• What is needed: The lines to copy are those in the records below that hold the word "results".

[Task input Boundary: Start]

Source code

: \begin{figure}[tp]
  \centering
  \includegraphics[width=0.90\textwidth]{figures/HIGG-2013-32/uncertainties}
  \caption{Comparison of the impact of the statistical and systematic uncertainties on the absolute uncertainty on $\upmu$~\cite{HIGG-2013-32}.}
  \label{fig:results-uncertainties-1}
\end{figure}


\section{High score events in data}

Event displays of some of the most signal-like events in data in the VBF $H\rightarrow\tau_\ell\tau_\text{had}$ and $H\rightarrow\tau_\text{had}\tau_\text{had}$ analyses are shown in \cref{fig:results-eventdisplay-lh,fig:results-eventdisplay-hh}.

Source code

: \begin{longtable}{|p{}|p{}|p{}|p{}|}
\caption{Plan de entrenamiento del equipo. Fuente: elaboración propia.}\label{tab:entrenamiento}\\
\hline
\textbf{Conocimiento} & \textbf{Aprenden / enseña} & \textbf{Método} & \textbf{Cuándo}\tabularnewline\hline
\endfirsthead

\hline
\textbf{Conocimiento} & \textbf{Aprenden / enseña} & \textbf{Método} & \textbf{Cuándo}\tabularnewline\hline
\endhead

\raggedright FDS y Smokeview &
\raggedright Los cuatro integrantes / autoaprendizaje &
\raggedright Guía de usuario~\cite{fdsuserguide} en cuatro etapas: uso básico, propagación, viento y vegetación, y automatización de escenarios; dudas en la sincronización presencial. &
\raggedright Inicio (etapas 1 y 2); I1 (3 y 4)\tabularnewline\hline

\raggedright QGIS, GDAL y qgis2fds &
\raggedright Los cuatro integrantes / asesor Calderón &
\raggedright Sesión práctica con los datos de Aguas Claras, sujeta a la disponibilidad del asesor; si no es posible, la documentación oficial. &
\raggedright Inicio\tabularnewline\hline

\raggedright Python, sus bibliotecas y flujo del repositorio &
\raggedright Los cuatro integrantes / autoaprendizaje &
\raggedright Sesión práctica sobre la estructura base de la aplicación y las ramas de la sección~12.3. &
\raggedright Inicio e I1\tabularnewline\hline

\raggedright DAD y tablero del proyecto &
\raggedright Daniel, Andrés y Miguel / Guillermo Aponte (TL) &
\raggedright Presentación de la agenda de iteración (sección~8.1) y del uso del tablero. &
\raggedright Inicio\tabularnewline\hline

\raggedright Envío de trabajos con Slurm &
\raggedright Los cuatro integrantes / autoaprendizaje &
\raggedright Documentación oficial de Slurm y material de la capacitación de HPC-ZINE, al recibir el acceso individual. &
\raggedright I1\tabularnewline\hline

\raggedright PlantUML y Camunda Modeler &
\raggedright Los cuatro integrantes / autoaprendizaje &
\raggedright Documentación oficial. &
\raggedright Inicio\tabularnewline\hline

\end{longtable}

[Task input Boundary: End]

• Task output:
  \label{fig:results-uncertainties-1}
Event displays of some of the most signal-like events in data in the VBF $H\rightarrow\tau_\ell\tau_\text{had}$ and $H\rightarrow\tau_\text{had}\tau_\text{had}$ analyses are shown in \cref{fig:results-eventdisplay-lh,fig:results-eventdisplay-hh}.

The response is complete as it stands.